Geni quel codice per le proteine che regolano la divisione cellulare CICLO. Questi geni formare una rete di regolamentazione che culmini dall ’ insorgenza di mitosi attivando la p34cdc2 proteina (PROTEIN P34CDC2).
Snella, cilindrico filamenti trovato nel citoscheletro di cellule vegetali e animali. Non riesco a la proteina tubulina e sono influenzate dalle not Translated.
Propagati in vitro in cellule speciale media favorevoli alla crescita. Colture cellulari sono utilizzati per studiare, sullo sviluppo morphologic, disturbo metabolico e fisiologico processi genetici, tra gli altri.
Cellule maschio germe SPERMATOGONIA. Il primario ad meiosi euploid spermatocytes e pongono gli auxotrofi spermatocytes secondaria che danno origine a Spermatide.
Un agente alchilante in terapia che potrebbe anche fungere da agente mutageno interferendo con e provocare danni al DNA.
Altamente conservato proteine che legano specificamente e attiva il Anaphase-Promoting Complex-Cyclosome ubiquitination e la proteolisi di proteine. Cdc20 cell-cycle-regulatory è essenziale per Anaphase-Promoting attività complesso, l ’ inizio del anafase e Cyclin proteolisi durante la mitosi.
La fase finale di divisione seguenti anafase nucleo cellulare, in cui due figlia nuclei sono formati, il citoplasma completa divisione, e la CHROMOSOMES perdono la loro trasformazione in distinctness e cromatina vestiti.
Un incolore e Gas infiammabile a temperatura ambiente e pressione. Ethylene oxide è un battericida fungicida nei confronti, e disinfettante sporicida. E 'efficace contro molti microorganismi, compresi i virus. Viene usata come fumigante assolutamente legale per i prodotti alimentari e i tessuti e come agente per la sterilizzazione di termolabile forma gassosa e materiali. (Da Reynolds, Martindale La Farmacopea Extra, trentesimo Ed, p794)

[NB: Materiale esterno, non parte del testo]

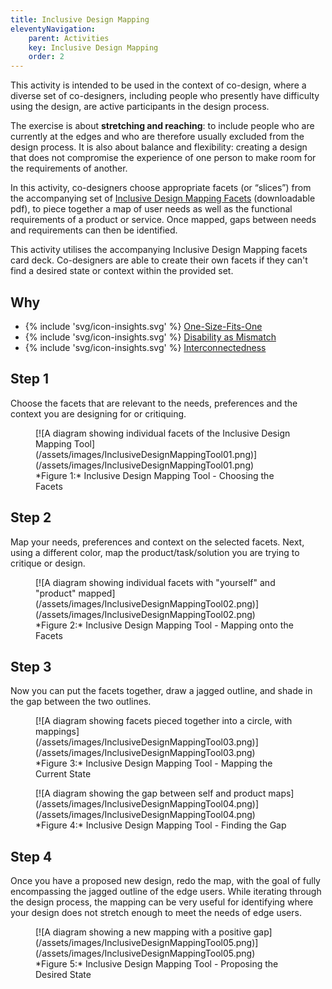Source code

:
 ```yaml
---
title: Inclusive Design Mapping
eleventyNavigation:
    parent: Activities
    key: Inclusive Design Mapping
    order: 2
---
```


This activity is intended to be used in the context of co-design, where a diverse set of co-designers, including people
who presently have difficulty using the design, are active participants in the design process.

The exercise is about **stretching and reaching**: to include people who are currently at the edges and who are
therefore usually excluded from the design process. It is also about balance and flexibility: creating a design that
does not compromise the experience of one person to make room for the requirements of another.

In this activity, co-designers choose appropriate facets (or “slices”) from the accompanying set of [Inclusive Design
Mapping Facets](/assets/images/InclusiveDesignMappingFacets.pdf) (downloadable pdf), to piece together a map of user
needs as well as the functional requirements of a product or service. Once mapped, gaps between needs and requirements
can then be identified.

This activity utilises the accompanying Inclusive Design Mapping facets card deck. Co-designers are able to create their
own facets if they can't find a desired state or context within the provided set.

## Why

* {% include 'svg/icon-insights.svg' %} [One-Size-Fits-One](/insights/OneSizeFitsOne.html)
* {% include 'svg/icon-insights.svg' %} [Disability as Mismatch](/insights/DisabilityAsMismatch.html)
* {% include 'svg/icon-insights.svg' %} [Interconnectedness](/insights/Interconnectedness.html)

## Step 1

Choose the facets that are relevant to the needs, preferences and the context you are designing for or critiquing.

<figure>
[![A diagram showing individual facets of the Inclusive Design Mapping
Tool](/assets/images/InclusiveDesignMappingTool01.png)](/assets/images/InclusiveDesignMappingTool01.png)
<figcaption>
*Figure 1:* Inclusive Design Mapping Tool - Choosing the Facets
</figcaption>
</figure>

## Step 2

Map your needs, preferences and context on the selected facets. Next, using a different color, map the
product/task/solution you are trying to critique or design.

<figure>
[![A diagram showing individual facets with "yourself" and "product"
mapped](/assets/images/InclusiveDesignMappingTool02.png)](/assets/images/InclusiveDesignMappingTool02.png)
<figcaption>
*Figure 2:* Inclusive Design Mapping Tool - Mapping onto the Facets
</figcaption>
</figure>

## Step 3

Now you can put the facets together, draw a jagged outline, and shade in the gap between the two outlines.

<figure>
[![A diagram showing facets pieced together into a circle, with
mappings](/assets/images/InclusiveDesignMappingTool03.png)](/assets/images/InclusiveDesignMappingTool03.png)
<figcaption>
*Figure 3:* Inclusive Design Mapping Tool - Mapping the Current State
</figcaption>
</figure>

<figure>
[![A diagram showing the gap between self and product
maps](/assets/images/InclusiveDesignMappingTool04.png)](/assets/images/InclusiveDesignMappingTool04.png)
<figcaption>
*Figure 4:* Inclusive Design Mapping Tool - Finding the Gap
</figcaption>
</figure>

## Step 4

Once you have a proposed new design, redo the map, with the goal of fully encompassing the jagged outline of the edge
users. While iterating through the design process, the mapping can be very useful for identifying where your design does
not stretch enough to meet the needs of edge users.

<figure>
[![A diagram showing a new mapping with a positive
gap](/assets/images/InclusiveDesignMappingTool05.png)](/assets/images/InclusiveDesignMappingTool05.png)
<figcaption>
*Figure 5:* Inclusive Design Mapping Tool - Proposing the Desired State
</figcaption>
</figure>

Quella porzione dello spettro elettromagnetico adiacente alla vista e si estende fino al a raggi X con lunghezze d'onda, frequenze near-UV o biotica (o nei raggi endogena) necessari per la sintesi di vitamina D e chiamato antirachitic; il piu 'breve, raggi ionizzanti (far-UV lunghezze d'onda o abiotico extravital o raggi) sono viricidal battericida, ad, e il potenziale carcinogeno e mutageno, sono utilizzati come disinfettanti.
The functional ereditaria unita 'di funghi.
La costituzione cromosomica di cellule, in cui ogni tipo di CHROMOSOME è rappresentato due volte, il simbolo: 2n o 2X.
Un genere, Muntiacus, del cervo Cervidae (6) costituito da specie che vivono in Cina, Tibet, Nepal, India, la penisola della Malaysia e isola paesi confinanti, di solito vengono ritrovati in foreste e le zone di vegetazione fitta, di solito non lontano dall'acqua. Emettono un suono profondo barklike che dà loro il nome "abbaiare cervo". Se avvertiranno un predatore lo faranno "abbaiare" da un'ora. Sono ricercato per la loro carne e patate; prosperano in cattivita 'e si trovano in molti zoo Muntjac indiano è la più bassa nei mammiferi cromosoma numero linee figura ampiamente ottenuti in studi nel cromosoma e DNA. (Del Walker's mammiferi del Mondo, 5, p1366) Ed.